WORKING DATA

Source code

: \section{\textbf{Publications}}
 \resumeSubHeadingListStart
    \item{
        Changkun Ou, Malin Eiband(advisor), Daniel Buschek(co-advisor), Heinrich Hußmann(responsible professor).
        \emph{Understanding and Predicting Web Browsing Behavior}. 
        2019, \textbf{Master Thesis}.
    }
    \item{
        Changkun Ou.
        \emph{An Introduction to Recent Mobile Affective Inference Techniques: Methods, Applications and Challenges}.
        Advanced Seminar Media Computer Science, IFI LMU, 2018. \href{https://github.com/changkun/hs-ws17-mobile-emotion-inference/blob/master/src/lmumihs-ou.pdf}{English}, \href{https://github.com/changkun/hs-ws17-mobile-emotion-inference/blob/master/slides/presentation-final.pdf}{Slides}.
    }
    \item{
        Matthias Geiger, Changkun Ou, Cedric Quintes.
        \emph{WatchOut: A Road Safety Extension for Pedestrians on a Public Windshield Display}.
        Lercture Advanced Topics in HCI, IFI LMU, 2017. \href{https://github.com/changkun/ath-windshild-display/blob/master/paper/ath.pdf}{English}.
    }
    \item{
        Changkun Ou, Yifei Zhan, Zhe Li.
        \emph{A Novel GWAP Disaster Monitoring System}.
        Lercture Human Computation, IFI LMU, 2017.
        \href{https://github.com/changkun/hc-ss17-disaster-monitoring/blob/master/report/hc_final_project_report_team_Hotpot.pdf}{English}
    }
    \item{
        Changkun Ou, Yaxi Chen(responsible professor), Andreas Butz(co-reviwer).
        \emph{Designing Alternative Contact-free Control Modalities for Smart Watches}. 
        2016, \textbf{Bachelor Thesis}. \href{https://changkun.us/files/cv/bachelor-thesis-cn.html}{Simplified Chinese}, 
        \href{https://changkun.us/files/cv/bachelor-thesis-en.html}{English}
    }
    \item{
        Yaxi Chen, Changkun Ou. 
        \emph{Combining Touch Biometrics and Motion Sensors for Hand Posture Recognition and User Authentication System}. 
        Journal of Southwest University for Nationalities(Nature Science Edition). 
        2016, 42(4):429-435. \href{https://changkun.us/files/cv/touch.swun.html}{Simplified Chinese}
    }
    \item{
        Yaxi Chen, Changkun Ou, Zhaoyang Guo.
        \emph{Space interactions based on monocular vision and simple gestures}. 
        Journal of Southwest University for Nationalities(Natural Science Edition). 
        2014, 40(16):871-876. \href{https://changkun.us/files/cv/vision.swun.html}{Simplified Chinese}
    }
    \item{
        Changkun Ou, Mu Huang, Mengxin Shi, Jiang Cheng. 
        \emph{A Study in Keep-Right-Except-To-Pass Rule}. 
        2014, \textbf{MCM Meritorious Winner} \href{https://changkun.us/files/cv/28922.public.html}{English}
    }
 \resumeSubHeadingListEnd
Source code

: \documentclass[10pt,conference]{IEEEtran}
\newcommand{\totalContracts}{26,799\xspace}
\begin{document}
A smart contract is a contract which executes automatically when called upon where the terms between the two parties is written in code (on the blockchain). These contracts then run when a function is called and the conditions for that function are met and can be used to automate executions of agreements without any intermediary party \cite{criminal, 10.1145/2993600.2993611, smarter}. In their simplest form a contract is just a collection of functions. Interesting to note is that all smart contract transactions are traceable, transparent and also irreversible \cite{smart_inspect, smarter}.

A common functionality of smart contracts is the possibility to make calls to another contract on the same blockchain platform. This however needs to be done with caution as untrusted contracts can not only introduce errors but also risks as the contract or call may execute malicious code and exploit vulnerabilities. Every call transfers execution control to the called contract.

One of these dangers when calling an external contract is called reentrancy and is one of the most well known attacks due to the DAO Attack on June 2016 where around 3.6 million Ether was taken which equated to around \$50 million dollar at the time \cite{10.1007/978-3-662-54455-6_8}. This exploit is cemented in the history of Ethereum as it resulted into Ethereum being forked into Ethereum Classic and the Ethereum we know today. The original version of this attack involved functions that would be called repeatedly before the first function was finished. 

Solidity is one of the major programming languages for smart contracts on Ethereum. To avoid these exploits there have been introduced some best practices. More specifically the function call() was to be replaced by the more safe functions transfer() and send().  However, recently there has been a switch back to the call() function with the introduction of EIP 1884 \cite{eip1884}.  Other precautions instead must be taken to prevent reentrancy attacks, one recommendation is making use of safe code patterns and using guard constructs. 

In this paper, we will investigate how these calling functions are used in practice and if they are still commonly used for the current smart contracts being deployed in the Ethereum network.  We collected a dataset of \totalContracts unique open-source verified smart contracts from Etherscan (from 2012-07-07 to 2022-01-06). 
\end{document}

---

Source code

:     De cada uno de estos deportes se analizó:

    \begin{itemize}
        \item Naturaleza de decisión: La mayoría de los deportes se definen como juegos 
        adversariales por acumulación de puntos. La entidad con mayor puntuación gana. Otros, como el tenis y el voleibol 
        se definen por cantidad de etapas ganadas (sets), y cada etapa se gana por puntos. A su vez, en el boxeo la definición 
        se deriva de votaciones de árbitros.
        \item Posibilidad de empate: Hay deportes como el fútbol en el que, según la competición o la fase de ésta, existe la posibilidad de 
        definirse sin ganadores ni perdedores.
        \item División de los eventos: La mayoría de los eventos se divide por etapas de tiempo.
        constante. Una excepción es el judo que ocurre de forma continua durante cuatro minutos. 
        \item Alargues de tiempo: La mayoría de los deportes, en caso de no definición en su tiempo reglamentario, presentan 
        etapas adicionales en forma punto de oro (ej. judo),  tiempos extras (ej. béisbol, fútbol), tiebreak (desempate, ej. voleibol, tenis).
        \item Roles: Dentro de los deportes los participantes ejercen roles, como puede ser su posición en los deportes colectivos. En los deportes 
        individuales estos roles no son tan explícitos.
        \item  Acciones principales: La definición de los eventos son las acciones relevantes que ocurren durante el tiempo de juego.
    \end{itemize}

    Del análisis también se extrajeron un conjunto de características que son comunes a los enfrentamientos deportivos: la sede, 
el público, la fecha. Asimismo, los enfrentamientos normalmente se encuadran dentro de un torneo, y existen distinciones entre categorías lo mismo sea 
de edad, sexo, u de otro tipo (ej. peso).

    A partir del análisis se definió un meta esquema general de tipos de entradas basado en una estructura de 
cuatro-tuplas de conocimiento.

EXERCISE REQUIREMENTS
Provide a count of the lines in the data above that include the word "durante", stating the number alone.

SOLUTION TO THE PROBLEM
2